At a time when North Korea and Iran are both testing new missiles, the Obama Administration has put on hold the agreements made by the Bush Administration — after extended and difficult domestic political maneuvering for those governments — with Poland and the Czech Republic. This deployment was seen as a further insurance that American anti-missile defenses, still under construction and with some skepticism at home and abroad, Washington could meet any future military challenge of the Tehran and Pyongyang regimes. Obama’s retreat from this Bush initiative was seen as a gesture in order “to reset”, as Vice President Joe Biden has said, relations with the increasingly authoritarian regime of Prime Minister Vladimir Putin. Almost unnoticed by the Obama-infatuation media is the most recent Putin refusal to even consider bringing Russia into the radar network for an anti-missile defense for which those Central European deployments would have been the first step. It, of course, negates the Russian complaint — which Obama apparently hoped to defuse — that the deployments were anything but defensive provisions for a failure of the Americans and the Europeans [with little or not help from Moscow] to prohibit the development of aggressive weapons by Tehran threatening both Europe and America. It is another refusal by the tin ear in Washington understand what the real nature of the threat to peace and stability in Central and Eastern Europe actually is — a revanchist Moscow regime seeking to recreate the Soviet empire in the “Near Abroad” even when it threatens peace as last summer’s war in Georgia.

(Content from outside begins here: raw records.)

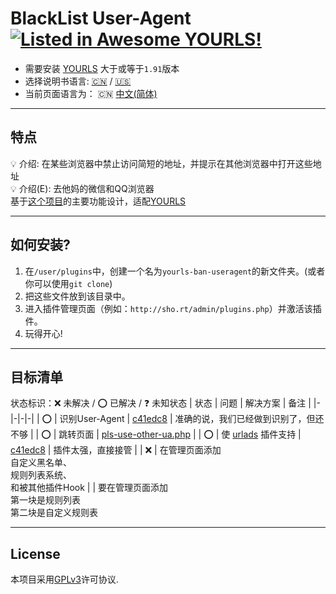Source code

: # BlackList User-Agent [![Listed in Awesome YOURLS!](https://img.shields.io/badge/Awesome-YOURLS-C5A3BE)](https://github.com/YOURLS/awesome-yourls/)
- 需要安装 [YOURLS](https://yourls.org) 大于或等于`1.91`版本
- 选择说明书语言: [:cn:](.//zh_CN.md) / [:us:](.//en_US.md) 
- 当前页面语言为： :cn: [中文(简体)](./zh_CN.md)

---
## 特点
:bulb: 介绍: 在某些浏览器中禁止访问简短的地址，并提示在其他浏览器中打开这些地址<br>
:bulb: 介绍(E): 去他妈的微信和QQ浏览器<br>
基于[这个项目](https://github.com/8Mi-Tech/short-url-mini-cn)的主要功能设计，适配[YOURLS](https://yourls.org)

---
## 如何安装?
1. 在`/user/plugins`中，创建一个名为`yourls-ban-useragent`的新文件夹。(或者你可以使用`git clone`)
2. 把这些文件放到该目录中。
3. 进入插件管理页面（例如：`http://sho.rt/admin/plugins.php`）并激活该插件。
4. 玩得开心!

---
## 目标清单
状态标识：:x: 未解决 / :o: 已解决 / :question: 未知状态
| 状态 | 问题 |  解决方案 | 备注 |
|-|-|-|-|
| :o: | 识别User-Agent | [c41edc8](https://github.com/8Mi-Tech/yourls-ban-useragent/commit/c41edc8749f1fb11020187c714881177e68825ad) | 准确的说，我们已经做到识别了，但还不够 |
| :o: | 跳转页面 | [pls-use-other-ua.php](../pls-use-othher-ua.php) |
| :o: | 使 [urlads](https://github.com/8Mi-Tech/yourls-conditional-urlads) 插件支持 | [c41edc8](https://github.com/8Mi-Tech/yourls-ban-useragent/commit/c41edc8749f1fb11020187c714881177e68825ad) | 插件太强，直接接管 |
| :x: | 在管理页面添加<br>自定义黑名单、<br>规则列表系统、<br>和被其他插件Hook |  | 要在管理页面添加<br>第一块是规则列表<br>第二块是自定义规则表

---
## License

本项目采用[GPLv3](../LICENSE)许可协议.
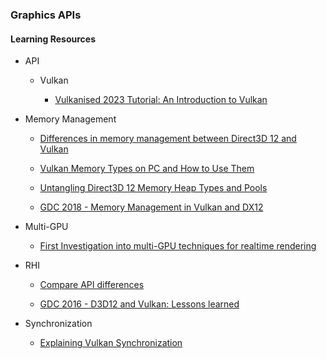 ### Graphics APIs

#### Learning Resources

* API

    * Vulkan
	
        * [Vulkanised 2023 Tutorial: An Introduction to Vulkan](https://www.youtube.com/watch?v=e14z9oOsPu0)

* Memory Management
 
	* [Differences in memory management between Direct3D 12 and Vulkan](https://asawicki.info/articles/memory_management_vulkan_direct3d_12.php5)

	* [Vulkan Memory Types on PC and How to Use Them](https://asawicki.info/news_1740_vulkan_memory_types_on_pc_and_how_to_use_them)

	* [Untangling Direct3D 12 Memory Heap Types and Pools](https://asawicki.info/news_1755_untangling_direct3d_12_memory_heap_types_and_pools)

	* [GDC 2018 - Memory Management in Vulkan and DX12](https://ubm-twvideo01.s3.amazonaws.com/o1/vault/gdc2018/presentations/Sawicki_Adam_Memory%20management%20in%20Vulkan.pdf)

* Multi-GPU

	* [First Investigation into multi-GPU techniques for realtime rendering](https://andrewcjp.wordpress.com/2020/07/27/first-investigation-into-multi-gpu-techniques-for-realtime-rendering/)

* RHI

	* [Compare API differences](https://alain.xyz/blog/comparison-of-modern-graphics-apis)

	* [GDC 2016 - D3D12 and Vulkan: Lessons learned](https://gpuopen.com/wp-content/uploads/2016/03/d3d12_vulkan_lessons_learned.pdf)

* Synchronization

	* [Explaining Vulkan Synchronization](https://themaister.net/blog/2019/08/14/yet-another-blog-explaining-vulkan-synchronization/)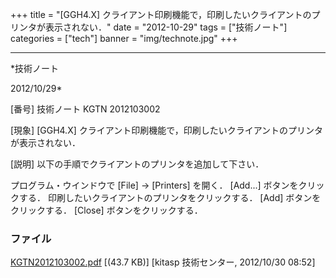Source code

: ﻿+++
title = "[GGH4.X] クライアント印刷機能で，印刷したいクライアントのプリンタが表示されない．"
date = "2012-10-29"
tags = ["技術ノート"]
categories = ["tech"]
banner = "img/technote.jpg"
+++

-----------------------------------------------------------------------------------------------------------------------------

*技術ノート

2012/10/29*


[番号]
技術ノート KGTN 2012103002

[現象]
[GGH4.X]
クライアント印刷機能で，印刷したいクライアントのプリンタが表示されない．

[説明]
以下の手順でクライアントのプリンタを追加して下さい．

プログラム・ウインドウで [File] → [Printers] を開く．
[Add...] ボタンをクリックする．
印刷したいクライアントのプリンタをクリックする．
[Add] ボタンをクリックする．
[Close] ボタンをクリックする．


### ファイル

 
 


[KGTN2012103002.pdf](http://techreport.kitasp.net/attachments/download/1059/KGTN2012103002.pdf)
 [(43.7 KB)] [kitasp 技術センター, 2012/10/30
08:52]


 


 

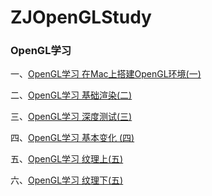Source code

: # ZJOpenGLStudy

### OpenGL学习

一、[OpenGL学习 在Mac上搭建OpenGL环境(一)](https://dzhijian.github.io/2018/02/05/15244567239248.html)

二、[OpenGL学习 基础渲染(二)](https://dzhijian.github.io/2018/02/07/15244572175577.html)

三、[OpenGL学习 深度测试(三)](https://dzhijian.github.io/2018/02/08/15244657893765.html)

四、[OpenGL学习 基本变化 (四)](https://dzhijian.github.io/2018/02/09/15244691153165.html)

五、[OpenGL学习 纹理上(五)](https://dzhijian.github.io/2018/02/11/15244707402194.html)

六、[OpenGL学习 纹理下(五)](https://dzhijian.github.io/2018/02/15/OpenGL%20纹理下（五）.html)


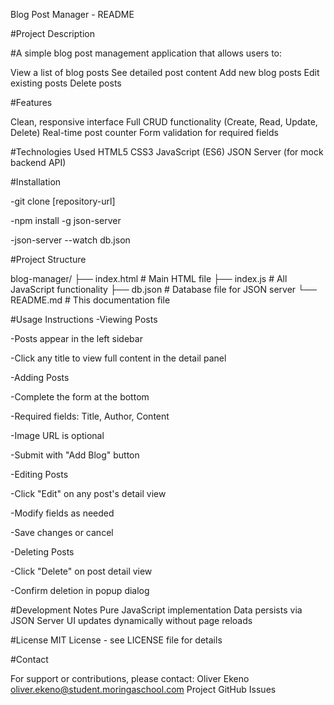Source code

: Blog Post Manager - README

#Project Description

#A simple blog post management application that allows users to:

View a list of blog posts
See detailed post content
Add new blog posts
Edit existing posts
Delete posts

#Features

Clean, responsive interface
Full CRUD functionality (Create, Read, Update, Delete)
Real-time post counter
Form validation for required fields

#Technologies Used
HTML5
CSS3
JavaScript (ES6)
JSON Server (for mock backend API)

#Installation

-git clone [repository-url]

-npm install -g json-server

-json-server --watch db.json

#Project Structure

blog-manager/
├── index.html # Main HTML file
├── index.js # All JavaScript functionality
├── db.json # Database file for JSON server
└── README.md # This documentation file

#Usage Instructions
-Viewing Posts

-Posts appear in the left sidebar

-Click any title to view full content in the detail panel

-Adding Posts

-Complete the form at the bottom

-Required fields: Title, Author, Content

-Image URL is optional

-Submit with "Add Blog" button

-Editing Posts

-Click "Edit" on any post's detail view

-Modify fields as needed

-Save changes or cancel

-Deleting Posts

-Click "Delete" on post detail view

-Confirm deletion in popup dialog

#Development Notes
Pure JavaScript implementation
Data persists via JSON Server
UI updates dynamically without page reloads

#License
MIT License - see LICENSE file for details

#Contact

For support or contributions, please contact:
Oliver Ekeno
oliver.ekeno@student.moringaschool.com
Project GitHub Issues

These are the movements and policy feints of a President and an Administration which simply has a tin ear for the nuances of international politics. Granted that its efforts are primarily focused on a domestic economic crisis. But the dangerous inability to distinguish what is happening in the real world on the international stage threatens America’s historic role during the past several decades as the final resource for international peace and stability.